OOO tries to work out the interactions between these categories.

-Fourfold structures are common in history of philosophy: Four elements, Plato's divided line, Aristotle'sfour causes.

-The walls of the auditorium are thickly coated with heavily textured rendering.

-The girl in front of me smells very much like a girl I was seeing over summer of 2012. We would walk around London, drink lager in terrible pubs, eat McDonalds and then go back to her flat and fuck. Then usually we'd have a massive argument and I'd leave and get the bus home in the middle of the night.

-Meillassoux: Contingency is chaos <-- I've been working with this for ages but thought it was a (purposeful) misreading of After Finitude. Maybe re-buy the book...

--

-Networks and Fields vs Architectural Objects.

-Perception: in architectural theory, OOO is a reaction to the success of relational theories.

-Communications: Flat Ontology and Relational Ontology. Patrick Schumacher's theory or architecture as communication

- Attempts at Flat Ontology almost always have exceptions, e.g., contradictory/imaginary objects. The problem with making exceptions is that you then tend to privilege relational objects, which creeps towards privileging humans.

-Space is a site of relation and no-relation - a site of potential for partial relation. (I thought objects had space-time, objects are prior or creators of space-time [via Einstein and shit]).

-(What I thought was a German student starts asking a very long non-question about the status of philosophy. I later found out that this was Patrick Schumacher, who GH had referenced directly in his lecture.)

-Basically, at this point, Scumacher uses philosophy, or relies on it to write and think, but he doesn't like it. The question is going on for ages. He hasn't even made the pretence of going up at the end of a non-question sentence to make it sound questiony. Makes an interesting point about art, philosophy and maths being 'free floating disciplines.'

-He has been talking for seven minutes. Claims that philosophyis an 'agent provocateur'.Claims he is in the 'real world' (not making this up, after a whole hour long lecture about reality and the problems we face describing it). He means market reality: 'big projects', clients, money, buildings. He finds a universal ontology problematic (duh).

-Looking to my right, the side of the auditorium where the big yellow bin resides, I see a student with a jumper and another student with a notebook in the same shade of yellow as the bin.

-The professor who introduced GH is telling Patrick Schumacher to stop talking.

-Patrick turns around to acknowledge the professor with a frightening, masochistic face and says 'I was just finishing off'.

-GH keeps his cool. Total pro, very coherent responses to the Qs that he has picked out from the long rant.
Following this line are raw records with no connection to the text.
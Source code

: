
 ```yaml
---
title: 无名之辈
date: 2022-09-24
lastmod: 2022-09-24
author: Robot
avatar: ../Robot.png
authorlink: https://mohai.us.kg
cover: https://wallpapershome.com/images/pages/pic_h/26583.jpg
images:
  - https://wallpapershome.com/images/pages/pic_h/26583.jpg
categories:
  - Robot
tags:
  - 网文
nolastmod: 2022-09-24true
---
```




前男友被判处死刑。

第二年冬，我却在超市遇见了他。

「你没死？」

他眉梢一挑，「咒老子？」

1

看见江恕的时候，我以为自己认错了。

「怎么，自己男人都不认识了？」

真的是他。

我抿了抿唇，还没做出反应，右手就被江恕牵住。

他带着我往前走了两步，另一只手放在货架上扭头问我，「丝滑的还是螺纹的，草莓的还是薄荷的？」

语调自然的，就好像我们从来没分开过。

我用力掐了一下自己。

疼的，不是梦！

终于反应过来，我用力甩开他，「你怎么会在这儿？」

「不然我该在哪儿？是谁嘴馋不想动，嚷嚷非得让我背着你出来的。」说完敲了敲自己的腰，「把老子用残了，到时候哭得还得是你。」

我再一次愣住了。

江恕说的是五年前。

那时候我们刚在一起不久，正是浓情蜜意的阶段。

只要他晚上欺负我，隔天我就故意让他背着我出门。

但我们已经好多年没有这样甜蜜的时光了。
-Ahh, shame, he lost his mojo because he accidentally knocked the desk lamp with his hand.

-Heidegger's tool theory points towards objects being in the world, even as he insists on their unknowability.

-Change might not occur within objects, but through symbiosis with another object.

-A student asks a question about tool theory and then has to say tool about seven times. Three times he says something like 'I consider myself a tool'.

-GH uses the term "object" because he comes from a phenomenological tradition where that term has specific meaning. "Object" as a term has different resonances in different traditions.

-The professor who introduced GH is super hot.

-A student asks about post-human feminism. I feel a bit guilty for finding the (female) professor hot. For the record, GH is an average looking man in his mid 40s, not particularly attractive/unattractive.

-GH describes a post-human feminist philosopher as 'Fesity'.

-Approaching an object on its own terms.

-Student in front of me is fingering an apple, turning it over and over in his hands. Touching and rubbing it.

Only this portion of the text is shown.